Task prompt - For each line below that holds the word "pypi", make a copy.

Saved entries

• • • • • • •

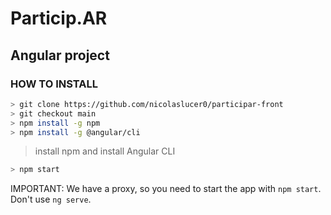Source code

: # Particip.AR 

## Angular project

### HOW TO INSTALL
```bash
> git clone https://github.com/nicolaslucer0/participar-front
> git checkout main
> npm install -g npm
> npm install -g @angular/cli
```

> install npm and install Angular CLI

```bash
> npm start
```

IMPORTANT: We have a proxy, so you need to start the app with `npm start`. Don't use `ng serve`.

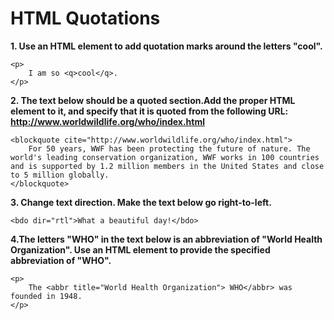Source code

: # **HTML Quotations**

**1. Use an HTML element to add quotation marks around the letters "cool".**

```
<p>
    I am so <q>cool</q>.
</p>
```

**2. The text below should be a quoted section.Add the proper HTML element to it, and specify that it is quoted from the following URL: http://www.worldwildlife.org/who/index.html**

```
<blockquote cite="http://www.worldwildlife.org/who/index.html">
    For 50 years, WWF has been protecting the future of nature. The world's leading conservation organization, WWF works in 100 countries and is supported by 1.2 million members in the United States and close to 5 million globally.
</blockquote>
```

**3. Change text direction. Make the text below go right-to-left.**

```
<bdo dir="rtl">What a beautiful day!</bdo>
```

**4.The letters "WHO" in the text below is an abbreviation of "World Health Organization". Use an HTML element to provide the specified abbreviation of "WHO".**

```
<p>
    The <abbr title="World Health Organization"> WHO</abbr> was founded in 1948.
</p>
```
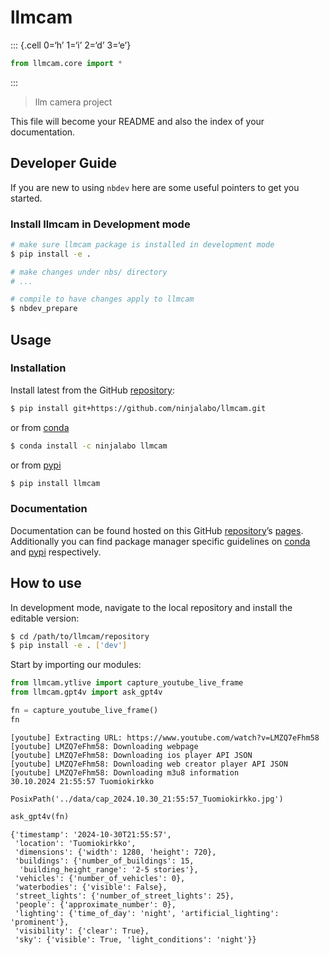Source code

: # llmcam


::: {.cell 0=‘h’ 1=‘i’ 2=‘d’ 3=‘e’}

``` python
from llmcam.core import *
```

:::

> llm camera project

This file will become your README and also the index of your
documentation.

## Developer Guide

If you are new to using `nbdev` here are some useful pointers to get you
started.

### Install llmcam in Development mode

``` sh
# make sure llmcam package is installed in development mode
$ pip install -e .

# make changes under nbs/ directory
# ...

# compile to have changes apply to llmcam
$ nbdev_prepare
```

## Usage

### Installation

Install latest from the GitHub
[repository](https://github.com/ninjalabo/llmcam):

``` sh
$ pip install git+https://github.com/ninjalabo/llmcam.git
```

or from [conda](https://anaconda.org/ninjalabo/llmcam)

``` sh
$ conda install -c ninjalabo llmcam
```

or from [pypi](https://pypi.org/project/llmcam/)

``` sh
$ pip install llmcam
```

### Documentation

Documentation can be found hosted on this GitHub
[repository](https://github.com/ninjalabo/llmcam)’s
[pages](https://ninjalabo.github.io/llmcam/). Additionally you can find
package manager specific guidelines on
[conda](https://anaconda.org/ninjalabo/llmcam) and
[pypi](https://pypi.org/project/llmcam/) respectively.

## How to use

In development mode, navigate to the local repository and install the
editable version:

``` sh
$ cd /path/to/llmcam/repository
$ pip install -e . ['dev']
```

Start by importing our modules:

``` python
from llmcam.ytlive import capture_youtube_live_frame
from llmcam.gpt4v import ask_gpt4v
```

``` python
fn = capture_youtube_live_frame()
fn
```

    [youtube] Extracting URL: https://www.youtube.com/watch?v=LMZQ7eFhm58
    [youtube] LMZQ7eFhm58: Downloading webpage
    [youtube] LMZQ7eFhm58: Downloading ios player API JSON
    [youtube] LMZQ7eFhm58: Downloading web creator player API JSON
    [youtube] LMZQ7eFhm58: Downloading m3u8 information
    30.10.2024 21:55:57 Tuomiokirkko

    PosixPath('../data/cap_2024.10.30_21:55:57_Tuomiokirkko.jpg')

``` python
ask_gpt4v(fn)
```

    {'timestamp': '2024-10-30T21:55:57',
     'location': 'Tuomiokirkko',
     'dimensions': {'width': 1280, 'height': 720},
     'buildings': {'number_of_buildings': 15,
      'building_height_range': '2-5 stories'},
     'vehicles': {'number_of_vehicles': 0},
     'waterbodies': {'visible': False},
     'street_lights': {'number_of_street_lights': 25},
     'people': {'approximate_number': 0},
     'lighting': {'time_of_day': 'night', 'artificial_lighting': 'prominent'},
     'visibility': {'clear': True},
     'sky': {'visible': True, 'light_conditions': 'night'}}
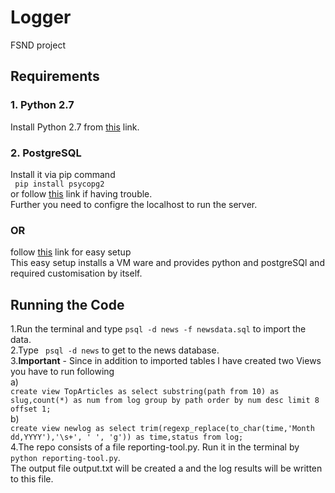 # Logger
FSND project
## Requirements
### 1. Python 2.7 
Install Python 2.7 from [this](https://www.python.org/download/releases/2.7/) link.
### 2. PostgreSQL
Install it via pip command  
``` pip install psycopg2```   
or follow [this](http://initd.org/psycopg/docs/install.html) link if having trouble.  
Further you need to configre the localhost to run the server.  
### OR 
follow [this](https://classroom.udacity.com/courses/ud197/lessons/3423258756/concepts/14c72fe3-e3fe-4959-9c4b-467cf5b7c3a0) link for easy setup  
This easy setup installs a VM ware and provides python and postgreSQl and required customisation by itself.  

## Running the Code
1.Run the terminal and type ``` psql -d news -f newsdata.sql ``` to import the data.  
2.Type ``` psql -d news``` to get to the news database.  
3.**Important** - Since in addition to imported tables I have created two Views you have to run following     
a)  
```create view TopArticles as select substring(path from 10) as slug,count(*) as num from log group by path order by num desc limit 8 offset 1;```     
b)  
```create view newlog as select trim(regexp_replace(to_char(time,'Month dd,YYYY'),'\s+', ' ', 'g')) as time,status from log;```  
4.The repo consists of a file reporting-tool.py. Run it in the terminal by ``` python reporting-tool.py```.  
The output file output.txt will be created a
and the log results will be written to this file.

• • • • • • •

Exercise response -
or from [pypi](https://pypi.org/project/llmcam/)
[pypi](https://pypi.org/project/llmcam/) respectively.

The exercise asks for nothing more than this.